News, events and the financial markets have always been linked, with one reacting to the other. Whether by mathematical alchemy or intuition, the holy grail of stock market prediction has turned its attention to the almost unimaginable amounts of public data now generated on a daily basis. As the activity that surrounds the markets grow, so have the ways of collecting and distributing its news. In efforts to harness the full potential of this ever increasing amount of information, machine-learning is used to measure sentiment scores and is applied to financial models. The connection between sentiment scores derived from social media and news can be applied to improved trading strategies and risk control.
Before the advent of social media and blogs, traders have always searched for improved methods of finding the best quality news in the shortest amount of time to gain a competitive advantage. Terminals include newswires with social feeds used to cross reference historical and real time indexes from which new financial models have evolved around patterns that have emerged from the coloration between events reported through these channels and market movements. Events can vary from a volcano in Iceland tweeted minutes before the newswires to individual views shared about a new product on the market. There is no doubt that publicized events can affect investor sentiment and there is an increased demand for the ability to interpret larger groups of smaller events that can be then evaluated to improve trading and risk management decisions.
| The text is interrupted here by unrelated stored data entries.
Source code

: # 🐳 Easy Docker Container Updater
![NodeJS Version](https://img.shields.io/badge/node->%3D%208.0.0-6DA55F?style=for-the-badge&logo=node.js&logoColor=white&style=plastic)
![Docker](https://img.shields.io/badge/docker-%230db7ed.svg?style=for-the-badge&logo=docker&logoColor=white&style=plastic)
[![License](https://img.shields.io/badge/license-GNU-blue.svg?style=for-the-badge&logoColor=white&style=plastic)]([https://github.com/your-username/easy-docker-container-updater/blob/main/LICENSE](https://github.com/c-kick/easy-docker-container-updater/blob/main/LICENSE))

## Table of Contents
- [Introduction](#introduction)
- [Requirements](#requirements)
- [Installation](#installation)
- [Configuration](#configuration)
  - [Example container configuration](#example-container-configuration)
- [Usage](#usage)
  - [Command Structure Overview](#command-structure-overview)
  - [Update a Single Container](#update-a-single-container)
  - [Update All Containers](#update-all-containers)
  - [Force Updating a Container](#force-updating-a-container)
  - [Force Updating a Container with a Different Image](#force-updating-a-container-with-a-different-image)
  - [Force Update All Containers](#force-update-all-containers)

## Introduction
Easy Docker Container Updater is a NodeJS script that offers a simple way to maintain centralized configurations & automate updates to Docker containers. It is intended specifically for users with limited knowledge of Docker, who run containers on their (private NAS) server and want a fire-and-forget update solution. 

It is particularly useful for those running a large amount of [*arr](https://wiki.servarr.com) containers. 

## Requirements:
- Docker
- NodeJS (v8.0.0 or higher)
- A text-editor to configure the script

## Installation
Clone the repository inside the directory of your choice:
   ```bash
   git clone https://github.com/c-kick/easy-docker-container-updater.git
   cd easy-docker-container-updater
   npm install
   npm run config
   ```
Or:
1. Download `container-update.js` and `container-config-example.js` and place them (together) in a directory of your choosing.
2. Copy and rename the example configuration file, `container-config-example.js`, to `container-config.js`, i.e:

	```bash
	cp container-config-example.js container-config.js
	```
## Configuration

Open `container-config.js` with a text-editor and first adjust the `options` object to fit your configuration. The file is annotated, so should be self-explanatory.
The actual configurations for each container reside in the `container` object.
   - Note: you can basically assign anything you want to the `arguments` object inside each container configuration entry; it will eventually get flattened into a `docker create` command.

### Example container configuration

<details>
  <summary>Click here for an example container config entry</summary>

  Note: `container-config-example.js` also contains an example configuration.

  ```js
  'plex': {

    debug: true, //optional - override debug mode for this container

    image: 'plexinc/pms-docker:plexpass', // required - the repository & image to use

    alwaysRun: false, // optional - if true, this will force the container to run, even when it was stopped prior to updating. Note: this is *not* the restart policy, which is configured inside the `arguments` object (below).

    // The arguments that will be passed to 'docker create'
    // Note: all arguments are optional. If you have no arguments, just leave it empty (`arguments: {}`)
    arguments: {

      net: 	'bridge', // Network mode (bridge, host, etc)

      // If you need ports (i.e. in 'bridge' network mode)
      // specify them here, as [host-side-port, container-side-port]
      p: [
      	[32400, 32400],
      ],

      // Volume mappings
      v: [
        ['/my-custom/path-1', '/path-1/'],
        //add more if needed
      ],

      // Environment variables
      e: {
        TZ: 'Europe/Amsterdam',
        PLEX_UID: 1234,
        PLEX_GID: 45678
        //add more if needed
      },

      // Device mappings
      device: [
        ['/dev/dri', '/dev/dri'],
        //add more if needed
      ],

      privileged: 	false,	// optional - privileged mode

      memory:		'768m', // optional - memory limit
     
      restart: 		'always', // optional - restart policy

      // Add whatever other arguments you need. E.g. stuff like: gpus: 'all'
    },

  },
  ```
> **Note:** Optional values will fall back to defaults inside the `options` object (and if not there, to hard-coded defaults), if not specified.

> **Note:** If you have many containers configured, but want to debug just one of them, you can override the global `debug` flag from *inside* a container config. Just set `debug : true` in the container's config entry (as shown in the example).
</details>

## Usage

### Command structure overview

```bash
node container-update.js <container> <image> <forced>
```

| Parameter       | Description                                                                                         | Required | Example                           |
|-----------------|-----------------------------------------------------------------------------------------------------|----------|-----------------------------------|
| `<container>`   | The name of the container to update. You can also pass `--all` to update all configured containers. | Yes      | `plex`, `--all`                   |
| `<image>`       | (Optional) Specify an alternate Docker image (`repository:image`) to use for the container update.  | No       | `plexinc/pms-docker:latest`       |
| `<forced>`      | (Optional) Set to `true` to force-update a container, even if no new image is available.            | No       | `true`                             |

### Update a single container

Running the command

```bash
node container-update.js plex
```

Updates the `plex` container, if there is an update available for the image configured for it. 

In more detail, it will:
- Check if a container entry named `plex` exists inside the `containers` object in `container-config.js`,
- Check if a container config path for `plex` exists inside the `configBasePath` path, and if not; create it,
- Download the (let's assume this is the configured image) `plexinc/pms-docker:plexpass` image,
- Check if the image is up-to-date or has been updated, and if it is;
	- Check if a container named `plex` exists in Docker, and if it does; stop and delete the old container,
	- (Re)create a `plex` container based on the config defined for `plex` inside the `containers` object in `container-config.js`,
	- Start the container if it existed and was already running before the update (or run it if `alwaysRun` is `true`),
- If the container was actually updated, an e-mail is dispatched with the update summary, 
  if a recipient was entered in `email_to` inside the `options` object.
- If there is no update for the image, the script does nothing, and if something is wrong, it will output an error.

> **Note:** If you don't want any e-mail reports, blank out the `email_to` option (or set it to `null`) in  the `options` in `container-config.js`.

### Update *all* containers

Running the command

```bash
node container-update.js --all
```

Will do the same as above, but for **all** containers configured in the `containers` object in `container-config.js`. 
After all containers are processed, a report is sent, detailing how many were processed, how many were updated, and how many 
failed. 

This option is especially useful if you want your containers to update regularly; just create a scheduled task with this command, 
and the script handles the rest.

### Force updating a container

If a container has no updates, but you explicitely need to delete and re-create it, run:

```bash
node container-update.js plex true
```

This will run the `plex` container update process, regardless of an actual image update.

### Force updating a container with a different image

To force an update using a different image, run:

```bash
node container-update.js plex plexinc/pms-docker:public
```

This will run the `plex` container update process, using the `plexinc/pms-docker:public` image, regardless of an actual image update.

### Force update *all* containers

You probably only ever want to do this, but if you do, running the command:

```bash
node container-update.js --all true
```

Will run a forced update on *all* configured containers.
The tech behind fields like big data, data analysis and machine learning has made it possible to read larger data sets and also to balance the advantages found within these growing volumes against the difficulty in extracting the relevancy from this increasing wave of information. Advanced NLP and machine learning has taken the human element out of the equation to sort through the white noise of irrelevancy which ultimately means a clearer picture of market sentiment in a fraction of the of time. The ambiguities of language that machines (and sometimes humans!) struggle with is being narrowed down with advances in NLP, the new stars within this field hitting the headlines on a regular basis.
With real time delivery of market moving news, decisions can be automated and high frequency trading that relies on this model now accounts for around 50% of exchange trading orders. This is a clear endorsement of the accuracy and dependability that social and news data can provide. The interpretation of this data can also be helpful for individuals who can use this information as an added metric to augment existing tools and financial models. Experimenting against historical data and benchmark indexes can reveal new insights into theories already being developed by individual retail investors. A viable discussion around calculating the sentiment behind different data sets and the type of actions that could be appropriated to these scores is currently underway.
Interestingly, in the case of data gathered and analysed from social media sources, high street retail brands have had a head start and are approximately two years ahead of stock market trading in the application of social analytics. The main difference being that unlike HFT, they make human decisions on the back on new data by evaluating public opinion on products and services through sentiment scores. By bringing the human element back into this process and building on the manual skills of directing and acting upon sentiment scores, it is possible to increase its versatility within the financial market sector beyond the successes of HFT. The increased application of social data developed by sectors like health, government, finance and retail have resulted in new insights and academics and software companies are now well positioned to aggregate this knowledge for better performing services.